The records Start Marker

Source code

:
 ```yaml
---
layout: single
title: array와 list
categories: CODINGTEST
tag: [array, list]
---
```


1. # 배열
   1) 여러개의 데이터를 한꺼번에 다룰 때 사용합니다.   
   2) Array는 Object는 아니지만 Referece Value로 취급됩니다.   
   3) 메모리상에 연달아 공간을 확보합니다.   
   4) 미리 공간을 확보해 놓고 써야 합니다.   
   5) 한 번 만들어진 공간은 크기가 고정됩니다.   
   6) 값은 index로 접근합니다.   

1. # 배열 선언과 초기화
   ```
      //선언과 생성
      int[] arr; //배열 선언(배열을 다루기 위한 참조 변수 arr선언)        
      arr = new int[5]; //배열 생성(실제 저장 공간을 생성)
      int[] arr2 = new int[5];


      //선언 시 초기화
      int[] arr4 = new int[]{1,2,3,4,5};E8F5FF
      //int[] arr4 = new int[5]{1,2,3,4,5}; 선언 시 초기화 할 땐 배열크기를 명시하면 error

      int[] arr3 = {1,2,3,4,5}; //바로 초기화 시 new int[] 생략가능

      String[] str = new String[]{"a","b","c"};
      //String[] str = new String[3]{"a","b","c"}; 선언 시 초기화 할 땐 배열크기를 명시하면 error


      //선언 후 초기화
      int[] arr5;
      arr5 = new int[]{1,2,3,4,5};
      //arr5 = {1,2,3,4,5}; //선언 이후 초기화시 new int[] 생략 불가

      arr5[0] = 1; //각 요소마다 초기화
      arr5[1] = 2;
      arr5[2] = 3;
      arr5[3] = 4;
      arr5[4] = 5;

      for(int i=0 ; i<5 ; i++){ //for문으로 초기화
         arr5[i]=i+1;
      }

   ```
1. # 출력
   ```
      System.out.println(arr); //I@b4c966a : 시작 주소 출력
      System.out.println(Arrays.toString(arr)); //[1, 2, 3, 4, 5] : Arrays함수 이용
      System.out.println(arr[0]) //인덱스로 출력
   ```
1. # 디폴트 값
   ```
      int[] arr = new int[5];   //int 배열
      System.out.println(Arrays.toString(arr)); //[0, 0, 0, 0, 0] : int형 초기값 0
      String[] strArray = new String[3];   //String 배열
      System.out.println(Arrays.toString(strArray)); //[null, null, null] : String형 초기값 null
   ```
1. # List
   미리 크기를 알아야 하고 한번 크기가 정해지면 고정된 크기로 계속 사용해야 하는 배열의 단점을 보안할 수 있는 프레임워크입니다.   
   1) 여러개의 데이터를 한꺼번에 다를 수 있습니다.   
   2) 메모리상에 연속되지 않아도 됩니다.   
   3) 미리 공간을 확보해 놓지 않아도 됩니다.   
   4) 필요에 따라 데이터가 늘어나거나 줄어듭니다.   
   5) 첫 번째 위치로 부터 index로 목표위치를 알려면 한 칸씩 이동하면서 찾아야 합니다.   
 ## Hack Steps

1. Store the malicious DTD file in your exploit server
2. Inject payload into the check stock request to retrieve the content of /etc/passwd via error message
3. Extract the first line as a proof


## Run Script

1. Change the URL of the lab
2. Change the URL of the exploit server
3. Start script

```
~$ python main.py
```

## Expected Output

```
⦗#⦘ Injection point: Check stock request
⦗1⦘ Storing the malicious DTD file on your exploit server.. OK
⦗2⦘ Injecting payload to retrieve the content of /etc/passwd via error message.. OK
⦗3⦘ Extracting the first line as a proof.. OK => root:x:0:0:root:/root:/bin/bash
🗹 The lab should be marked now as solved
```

The records End Marker

How to complete this task
An exact restatement of all the entries above is needed.

Answer to the problem
Source code

:
 ```yaml
---
layout: single
title: array와 list
categories: CODINGTEST
tag: [array, list]
---
```


1. # 배열
   1) 여러개의 데이터를 한꺼번에 다룰 때 사용합니다.   
   2) Array는 Object는 아니지만 Referece Value로 취급됩니다.   
   3) 메모리상에 연달아 공간을 확보합니다.   
   4) 미리 공간을 확보해 놓고 써야 합니다.   
   5) 한 번 만들어진 공간은 크기가 고정됩니다.   
   6) 값은 index로 접근합니다.   

1. # 배열 선언과 초기화
   ```
      //선언과 생성
      int[] arr; //배열 선언(배열을 다루기 위한 참조 변수 arr선언)        
      arr = new int[5]; //배열 생성(실제 저장 공간을 생성)
      int[] arr2 = new int[5];


      //선언 시 초기화
      int[] arr4 = new int[]{1,2,3,4,5};E8F5FF
      //int[] arr4 = new int[5]{1,2,3,4,5}; 선언 시 초기화 할 땐 배열크기를 명시하면 error

      int[] arr3 = {1,2,3,4,5}; //바로 초기화 시 new int[] 생략가능

      String[] str = new String[]{"a","b","c"};
      //String[] str = new String[3]{"a","b","c"}; 선언 시 초기화 할 땐 배열크기를 명시하면 error


      //선언 후 초기화
      int[] arr5;
      arr5 = new int[]{1,2,3,4,5};
      //arr5 = {1,2,3,4,5}; //선언 이후 초기화시 new int[] 생략 불가

      arr5[0] = 1; //각 요소마다 초기화
      arr5[1] = 2;
      arr5[2] = 3;
      arr5[3] = 4;
      arr5[4] = 5;

      for(int i=0 ; i<5 ; i++){ //for문으로 초기화
         arr5[i]=i+1;
      }

   ```
1. # 출력
   ```
      System.out.println(arr); //I@b4c966a : 시작 주소 출력
      System.out.println(Arrays.toString(arr)); //[1, 2, 3, 4, 5] : Arrays함수 이용
      System.out.println(arr[0]) //인덱스로 출력
   ```
1. # 디폴트 값
   ```
      int[] arr = new int[5];   //int 배열
      System.out.println(Arrays.toString(arr)); //[0, 0, 0, 0, 0] : int형 초기값 0
      String[] strArray = new String[3];   //String 배열
      System.out.println(Arrays.toString(strArray)); //[null, null, null] : String형 초기값 null
   ```
1. # List
   미리 크기를 알아야 하고 한번 크기가 정해지면 고정된 크기로 계속 사용해야 하는 배열의 단점을 보안할 수 있는 프레임워크입니다.   
   1) 여러개의 데이터를 한꺼번에 다를 수 있습니다.   
   2) 메모리상에 연속되지 않아도 됩니다.   
   3) 미리 공간을 확보해 놓지 않아도 됩니다.   
   4) 필요에 따라 데이터가 늘어나거나 줄어듭니다.   
   5) 첫 번째 위치로 부터 index로 목표위치를 알려면 한 칸씩 이동하면서 찾아야 합니다.   
 ## Hack Steps

1. Store the malicious DTD file in your exploit server
2. Inject payload into the check stock request to retrieve the content of /etc/passwd via error message
3. Extract the first line as a proof


## Run Script

1. Change the URL of the lab
2. Change the URL of the exploit server
3. Start script

```
~$ python main.py
```

## Expected Output

```
⦗#⦘ Injection point: Check stock request
⦗1⦘ Storing the malicious DTD file on your exploit server.. OK
⦗2⦘ Injecting payload to retrieve the content of /etc/passwd via error message.. OK
⦗3⦘ Extracting the first line as a proof.. OK => root:x:0:0:root:/root:/bin/bash
🗹 The lab should be marked now as solved
```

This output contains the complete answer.